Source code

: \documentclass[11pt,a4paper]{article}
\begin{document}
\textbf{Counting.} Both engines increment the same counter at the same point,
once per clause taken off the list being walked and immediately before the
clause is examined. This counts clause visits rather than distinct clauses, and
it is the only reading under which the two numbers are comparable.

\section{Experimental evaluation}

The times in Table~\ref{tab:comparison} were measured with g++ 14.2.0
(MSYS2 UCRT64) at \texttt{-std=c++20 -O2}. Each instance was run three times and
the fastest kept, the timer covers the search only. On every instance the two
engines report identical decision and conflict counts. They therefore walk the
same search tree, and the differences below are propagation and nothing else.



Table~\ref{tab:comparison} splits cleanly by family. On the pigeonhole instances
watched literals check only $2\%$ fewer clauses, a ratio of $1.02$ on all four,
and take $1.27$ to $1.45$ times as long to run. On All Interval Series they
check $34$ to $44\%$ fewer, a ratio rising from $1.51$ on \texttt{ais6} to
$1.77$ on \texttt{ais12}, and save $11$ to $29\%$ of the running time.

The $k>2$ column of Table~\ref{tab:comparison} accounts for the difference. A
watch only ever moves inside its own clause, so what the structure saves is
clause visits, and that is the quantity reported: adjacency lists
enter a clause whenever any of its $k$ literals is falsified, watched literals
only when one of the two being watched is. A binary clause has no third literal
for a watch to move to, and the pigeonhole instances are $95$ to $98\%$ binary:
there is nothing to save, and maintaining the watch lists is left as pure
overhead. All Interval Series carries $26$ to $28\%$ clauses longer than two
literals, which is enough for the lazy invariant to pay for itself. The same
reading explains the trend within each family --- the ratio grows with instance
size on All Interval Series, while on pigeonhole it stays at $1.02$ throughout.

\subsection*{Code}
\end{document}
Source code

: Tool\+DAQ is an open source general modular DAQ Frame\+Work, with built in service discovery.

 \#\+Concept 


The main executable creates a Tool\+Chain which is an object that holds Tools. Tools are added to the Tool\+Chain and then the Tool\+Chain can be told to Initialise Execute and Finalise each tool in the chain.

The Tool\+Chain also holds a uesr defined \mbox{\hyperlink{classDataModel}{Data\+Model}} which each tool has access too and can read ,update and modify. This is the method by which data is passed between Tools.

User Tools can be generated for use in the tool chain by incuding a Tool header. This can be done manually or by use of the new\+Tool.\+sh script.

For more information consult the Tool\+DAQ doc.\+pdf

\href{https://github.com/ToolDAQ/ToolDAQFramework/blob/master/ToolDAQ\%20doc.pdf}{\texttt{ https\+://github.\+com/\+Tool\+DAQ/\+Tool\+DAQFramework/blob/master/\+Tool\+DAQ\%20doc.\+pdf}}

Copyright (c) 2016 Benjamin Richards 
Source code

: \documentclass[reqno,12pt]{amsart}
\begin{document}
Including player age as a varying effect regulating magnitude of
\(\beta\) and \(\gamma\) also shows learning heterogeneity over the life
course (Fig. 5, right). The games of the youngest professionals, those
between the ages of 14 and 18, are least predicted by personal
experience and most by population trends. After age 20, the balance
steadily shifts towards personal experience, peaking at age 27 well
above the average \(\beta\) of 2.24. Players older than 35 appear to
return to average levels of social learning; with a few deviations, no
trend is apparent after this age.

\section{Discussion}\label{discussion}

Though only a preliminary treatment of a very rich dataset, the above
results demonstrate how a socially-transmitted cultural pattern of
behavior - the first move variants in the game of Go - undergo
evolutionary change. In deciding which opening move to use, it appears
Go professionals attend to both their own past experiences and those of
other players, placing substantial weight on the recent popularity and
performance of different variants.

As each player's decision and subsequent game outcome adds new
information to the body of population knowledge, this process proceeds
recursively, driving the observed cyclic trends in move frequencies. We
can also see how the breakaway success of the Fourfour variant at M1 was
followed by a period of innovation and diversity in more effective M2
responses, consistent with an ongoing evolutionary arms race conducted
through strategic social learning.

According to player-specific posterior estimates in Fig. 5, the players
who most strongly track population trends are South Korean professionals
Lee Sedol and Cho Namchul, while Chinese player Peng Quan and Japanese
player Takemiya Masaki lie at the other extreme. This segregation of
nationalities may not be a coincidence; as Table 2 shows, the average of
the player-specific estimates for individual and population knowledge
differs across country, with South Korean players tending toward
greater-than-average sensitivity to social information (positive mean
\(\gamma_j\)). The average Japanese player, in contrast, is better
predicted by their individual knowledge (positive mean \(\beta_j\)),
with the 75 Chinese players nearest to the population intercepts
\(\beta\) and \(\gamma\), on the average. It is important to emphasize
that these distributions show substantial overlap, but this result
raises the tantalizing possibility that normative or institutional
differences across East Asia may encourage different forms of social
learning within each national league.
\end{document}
::::
All lines above between those holding "Including player age" and "between the ages", inclusive, must be set down unchanged, and no other line may be included.

Including player age as a varying effect regulating magnitude of
\(\beta\) and \(\gamma\) also shows learning heterogeneity over the life
course (Fig. 5, right). The games of the youngest professionals, those
between the ages of 14 and 18, are least predicted by personal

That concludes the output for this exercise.